Top of Data shown

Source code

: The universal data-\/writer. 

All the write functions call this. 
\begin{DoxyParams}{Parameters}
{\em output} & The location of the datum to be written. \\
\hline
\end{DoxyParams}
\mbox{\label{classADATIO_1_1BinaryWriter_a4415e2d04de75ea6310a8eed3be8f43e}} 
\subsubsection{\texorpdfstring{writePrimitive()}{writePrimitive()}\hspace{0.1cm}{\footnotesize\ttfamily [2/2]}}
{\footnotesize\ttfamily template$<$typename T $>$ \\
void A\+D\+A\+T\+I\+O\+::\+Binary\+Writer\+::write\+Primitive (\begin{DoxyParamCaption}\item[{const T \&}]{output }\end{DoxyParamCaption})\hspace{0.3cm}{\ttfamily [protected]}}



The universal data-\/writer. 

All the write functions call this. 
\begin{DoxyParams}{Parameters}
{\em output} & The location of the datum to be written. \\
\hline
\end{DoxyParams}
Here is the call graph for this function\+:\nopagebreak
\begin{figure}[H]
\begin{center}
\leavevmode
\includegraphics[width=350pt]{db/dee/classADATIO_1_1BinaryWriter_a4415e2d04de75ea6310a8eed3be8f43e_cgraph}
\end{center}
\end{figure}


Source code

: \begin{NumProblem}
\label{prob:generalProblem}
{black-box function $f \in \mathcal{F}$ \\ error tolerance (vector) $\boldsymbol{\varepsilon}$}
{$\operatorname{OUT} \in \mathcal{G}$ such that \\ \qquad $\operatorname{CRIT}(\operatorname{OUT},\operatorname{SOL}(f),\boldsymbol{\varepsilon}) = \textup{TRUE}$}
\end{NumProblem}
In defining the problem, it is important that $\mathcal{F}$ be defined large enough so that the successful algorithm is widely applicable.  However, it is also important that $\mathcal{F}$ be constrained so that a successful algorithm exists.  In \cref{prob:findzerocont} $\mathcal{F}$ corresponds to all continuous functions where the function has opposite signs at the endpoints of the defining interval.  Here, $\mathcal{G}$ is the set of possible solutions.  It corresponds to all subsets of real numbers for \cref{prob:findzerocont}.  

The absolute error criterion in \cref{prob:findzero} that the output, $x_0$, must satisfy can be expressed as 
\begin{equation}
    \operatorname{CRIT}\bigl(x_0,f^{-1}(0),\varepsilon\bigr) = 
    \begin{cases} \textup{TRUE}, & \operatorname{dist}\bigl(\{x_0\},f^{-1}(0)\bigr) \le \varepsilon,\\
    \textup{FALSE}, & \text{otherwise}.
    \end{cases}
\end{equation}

Bottom of Data shown

Please print all of the material again with no alteration.

Source code

: The universal data-\/writer. 

All the write functions call this. 
\begin{DoxyParams}{Parameters}
{\em output} & The location of the datum to be written. \\
\hline
\end{DoxyParams}
\mbox{\label{classADATIO_1_1BinaryWriter_a4415e2d04de75ea6310a8eed3be8f43e}} 
\subsubsection{\texorpdfstring{writePrimitive()}{writePrimitive()}\hspace{0.1cm}{\footnotesize\ttfamily [2/2]}}
{\footnotesize\ttfamily template$<$typename T $>$ \\
void A\+D\+A\+T\+I\+O\+::\+Binary\+Writer\+::write\+Primitive (\begin{DoxyParamCaption}\item[{const T \&}]{output }\end{DoxyParamCaption})\hspace{0.3cm}{\ttfamily [protected]}}



The universal data-\/writer. 

All the write functions call this. 
\begin{DoxyParams}{Parameters}
{\em output} & The location of the datum to be written. \\
\hline
\end{DoxyParams}
Here is the call graph for this function\+:\nopagebreak
\begin{figure}[H]
\begin{center}
\leavevmode
\includegraphics[width=350pt]{db/dee/classADATIO_1_1BinaryWriter_a4415e2d04de75ea6310a8eed3be8f43e_cgraph}
\end{center}
\end{figure}


Source code

: \begin{NumProblem}
\label{prob:generalProblem}
{black-box function $f \in \mathcal{F}$ \\ error tolerance (vector) $\boldsymbol{\varepsilon}$}
{$\operatorname{OUT} \in \mathcal{G}$ such that \\ \qquad $\operatorname{CRIT}(\operatorname{OUT},\operatorname{SOL}(f),\boldsymbol{\varepsilon}) = \textup{TRUE}$}
\end{NumProblem}
In defining the problem, it is important that $\mathcal{F}$ be defined large enough so that the successful algorithm is widely applicable.  However, it is also important that $\mathcal{F}$ be constrained so that a successful algorithm exists.  In \cref{prob:findzerocont} $\mathcal{F}$ corresponds to all continuous functions where the function has opposite signs at the endpoints of the defining interval.  Here, $\mathcal{G}$ is the set of possible solutions.  It corresponds to all subsets of real numbers for \cref{prob:findzerocont}.  

The absolute error criterion in \cref{prob:findzero} that the output, $x_0$, must satisfy can be expressed as 
\begin{equation}
    \operatorname{CRIT}\bigl(x_0,f^{-1}(0),\varepsilon\bigr) = 
    \begin{cases} \textup{TRUE}, & \operatorname{dist}\bigl(\{x_0\},f^{-1}(0)\bigr) \le \varepsilon,\\
    \textup{FALSE}, & \text{otherwise}.
    \end{cases}
\end{equation}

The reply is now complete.